Methodology

Every ranking on this site comes from the same weighted rubric. It’s our opinion, but a structured one. Here’s exactly what goes into it, and what we refuse to do.

Educational only — not financial or investment advice. Our rankings rate tools, not trades. No tool here is endorsed as profitable; trading carries a real risk of loss.

The five factors

FactorWeightWhat we look at
Capability30%How well the tool does its actual job for an automated-trading workflow: charting depth, honest backtesting, reliable execution, sane risk controls.
Durability & trust25%Established platforms rank highest. Bridges and connectors are judged on reliability and track record.

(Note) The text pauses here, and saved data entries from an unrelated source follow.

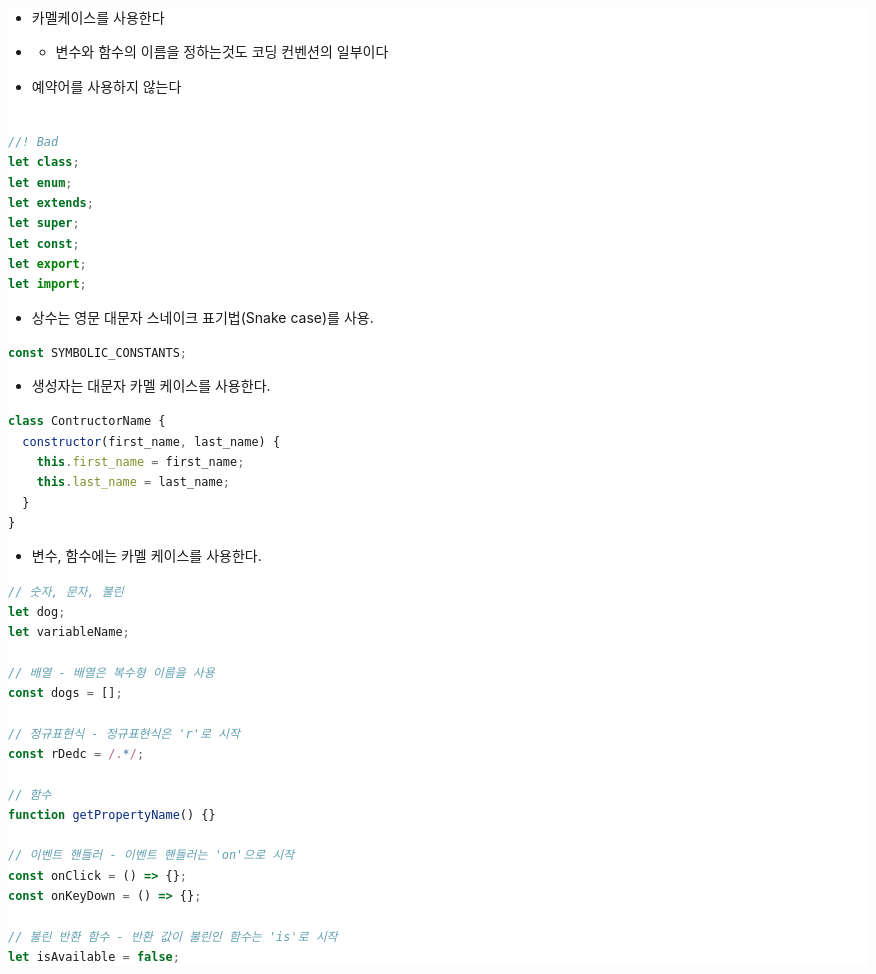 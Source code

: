 - 카멜케이스를 사용한다
- - 변수와 함수의 이름을 정하는것도 코딩 컨벤션의 일부이다

- 예약어를 사용하지 않는다

```js

//! Bad
let class;
let enum;
let extends;
let super;
let const;
let export;
let import;
```

- 상수는 영문 대문자 스네이크 표기법(Snake case)를 사용.

```js
const SYMBOLIC_CONSTANTS;
```

- 생성자는 대문자 카멜 케이스를 사용한다.

```js
class ContructorName {
  constructor(first_name, last_name) {
    this.first_name = first_name;
    this.last_name = last_name;
  }
}
```

- 변수, 함수에는 카멜 케이스를 사용한다.

```js
// 숫자, 문자, 불린
let dog;
let variableName;

// 배열 - 배열은 복수형 이름을 사용
const dogs = [];

// 정규표현식 - 정규표현식은 'r'로 시작
const rDedc = /.*/;

// 함수
function getPropertyName() {}

// 이벤트 핸들러 - 이벤트 핸들러는 'on'으로 시작
const onClick = () => {};
const onKeyDown = () => {};

// 불린 반환 함수 - 반환 값이 불린인 함수는 'is'로 시작
let isAvailable = false;
```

Prop-firm challenges rank below the platform tools, because the fee is at risk and most participants never pass.
Value20%Price relative to what you get, and whether the model (subscription, pay-as-you-go, one-off fee) suits how a real trader would actually use it.
Ease & fit15%How quickly the right user gets a working result, and how clearly the tool signals who it is NOT for. A no-code tool and a developer API earn points with different audiences.
Honesty10%Whether the tool is upfront about its limits, or leans on "AI" and cherry-picked results to imply an edge it cannot back up. Hype costs points here.

Trust tiers, and why they matter

Every tool carries one of three tier badges, and the tier is a major driver of the ranking:

On performance claims — we don’t make them

You will not find win rates, returns, or “this bot made X%” anywhere on this site. Backtests overfit, past results don’t predict future ones, and a screenshot is not evidence. We rate what a tool does and how well it does it, never what it supposedly earns. A number we can’t verify from a public source renders as a dash rather than a guess.

What we don’t do

We don’t invent metrics, fabricate reviews, promise profits, sell signals, or let an affiliate commission move a ranking. We don’t soften a risk warning to make a sale easier. Every price and detail is sourced from the tool’s own public page and dated, so you can see how current it is — and correct us if it isn’t.